The Death of Set-and-Forget Advertising

Before diving into tactics, we need to acknowledge what's shifted. The promise of digital advertising was always perfect tracking and measurable results. Set up your campaigns, watch the numbers, optimise accordingly. That world no longer exists.

"We definitely saw a huge transformation along the years," Kenny explains. "We started in 2020 where we went to customers and said, hey, what about the idea of having AI on your website? And a lot of the response we got was, oh, AI is never going to be a thing."

Fast-forward to today, and iOS updates have shattered the illusion of perfect attribution. You might only be capturing 30-40% of your actual conversion data. Your bottom-of-funnel audiences—website visitors, cart abandoners—are decimated. The retargeting strategies that powered six and seven-figure months? They're struggling.

Yet some brands are thriving. The difference lies in adapting to new realities rather than clinging to old methodologies.

The Native Content Revolution

Kenny's most quoted principle captures the entire shift: "Make TikToks, don't make ads."

This isn't about which platform you're using. It's about understanding that users don't open social media to see advertisements. They're there for entertainment, connection, and quick dopamine hits. Your marketing must blend seamlessly into that experience.

"You don't want to interrupt the user's experience on that platform," Kenny emphasises. "Same idea when you're watching television—when the commercials come on you're immediately checked out unless they're using a popular cast to trick you for a second."

The shift requires rethinking everything:

  • Production quality matters less than authenticity - Selfie-style ads often outperform studio productions
  • Educational content beats blatant selling - Teaching builds trust before asking for purchases
  • Platform-native formats win - Content that looks like it belongs generates engagement
  • Entertainment value drives attention - You have three seconds to capture interest before the scroll continues

The Five Essential Email Types Framework

With tracking issues decimating retargeting capabilities, owned media has become critical. Email and SMS now represent your most reliable revenue drivers because you control the data and can measure results accurately.
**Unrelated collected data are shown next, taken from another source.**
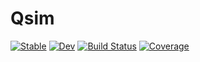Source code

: # Qsim

[![Stable](https://img.shields.io/badge/docs-stable-blue.svg)](https://madhavkrishnan.github.io/Qsim.jl/stable/)
[![Dev](https://img.shields.io/badge/docs-dev-blue.svg)](https://madhavkrishnan.github.io/Qsim.jl/dev/)
[![Build Status](https://github.com/madhavkrishnan/Qsim.jl/actions/workflows/CI.yml/badge.svg?branch=main)](https://github.com/madhavkrishnan/Qsim.jl/actions/workflows/CI.yml?query=branch%3Amain)
[![Coverage](https://codecov.io/gh/madhavkrishnan/Qsim.jl/branch/main/graph/badge.svg)](https://codecov.io/gh/madhavkrishnan/Qsim.jl)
Kenny's approach involves five distinct email types, each serving specific purposes:

Segmented Email Blasts
One email sent to many people, but with intelligent targeting. Gone are the days of broadcasting identical messages to entire databases. If someone exclusively purchases Nike products, sending them Adidas promotions wastes everyone's time and damages trust.

Effective segmented emails include catchy subject lines with emojis, personalisation using first names, empathetic tone that builds camaraderie, and clear calls-to-action driving traffic back to your website.
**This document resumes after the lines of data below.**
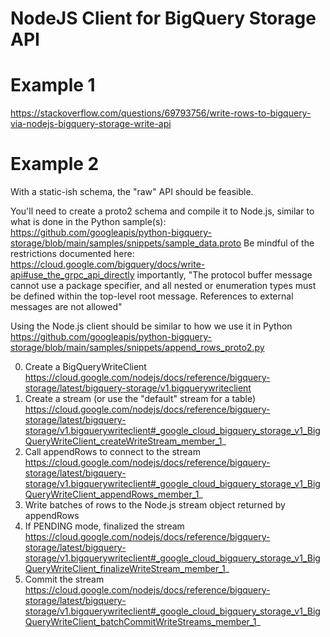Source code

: NodeJS Client for BigQuery Storage API
=====

# Example 1
https://stackoverflow.com/questions/69793756/write-rows-to-bigquery-via-nodejs-bigquery-storage-write-api


# Example 2
With a static-ish schema, the "raw" API should be feasible.

You'll need to create a proto2 schema and compile it to Node.js, similar to what is done in the Python sample(s): https://github.com/googleapis/python-bigquery-storage/blob/main/samples/snippets/sample_data.proto Be mindful of the restrictions documented here: https://cloud.google.com/bigquery/docs/write-api#use_the_grpc_api_directly importantly, "The protocol buffer message cannot use a package specifier, and all nested or enumeration types must be defined within the top-level root message. References to external messages are not allowed"

Using the Node.js client should be similar to how we use it in Python https://github.com/googleapis/python-bigquery-storage/blob/main/samples/snippets/append_rows_proto2.py

0. Create a BigQueryWriteClient https://cloud.google.com/nodejs/docs/reference/bigquery-storage/latest/bigquery-storage/v1.bigquerywriteclient
1. Create a stream (or use the "default" stream for a table) https://cloud.google.com/nodejs/docs/reference/bigquery-storage/latest/bigquery-storage/v1.bigquerywriteclient#_google_cloud_bigquery_storage_v1_BigQueryWriteClient_createWriteStream_member_1_
2. Call appendRows to connect to the stream https://cloud.google.com/nodejs/docs/reference/bigquery-storage/latest/bigquery-storage/v1.bigquerywriteclient#_google_cloud_bigquery_storage_v1_BigQueryWriteClient_appendRows_member_1_
3. Write batches of rows to the Node.js stream object returned by appendRows
4. If PENDING mode, finalized the stream https://cloud.google.com/nodejs/docs/reference/bigquery-storage/latest/bigquery-storage/v1.bigquerywriteclient#_google_cloud_bigquery_storage_v1_BigQueryWriteClient_finalizeWriteStream_member_1_
5. Commit the stream https://cloud.google.com/nodejs/docs/reference/bigquery-storage/latest/bigquery-storage/v1.bigquerywriteclient#_google_cloud_bigquery_storage_v1_BigQueryWriteClient_batchCommitWriteStreams_member_1_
Behavioural Email Sequences
Multiple emails sent to one person based on specific actions and behaviours. Abandoned cart sequences exemplify this perfectly—someone adds products but doesn't complete purchase. An hour later, they receive a gentle reminder. A day later, perhaps addressing common objections. Three days later, maybe a discount code to overcome final hesitation.

On-ramp sequences work brilliantly for high-value products. Rather than expecting immediate purchase of expensive items, offer valuable educational content first. For example, a £3,000 camera setup might intimidate buyers. Offering a free "12 Essential Things for Setting Up Your Recording Studio" course gradually builds confidence in both the product and your expertise.

Transactional Emails
These represent gold-mine real estate in email marketing. Order confirmations, shipping notifications, delivery confirmations—customers actively await these messages. Whilst marketing emails might achieve 10-20% open rates if fortunate, virtually every customer reads transactional emails.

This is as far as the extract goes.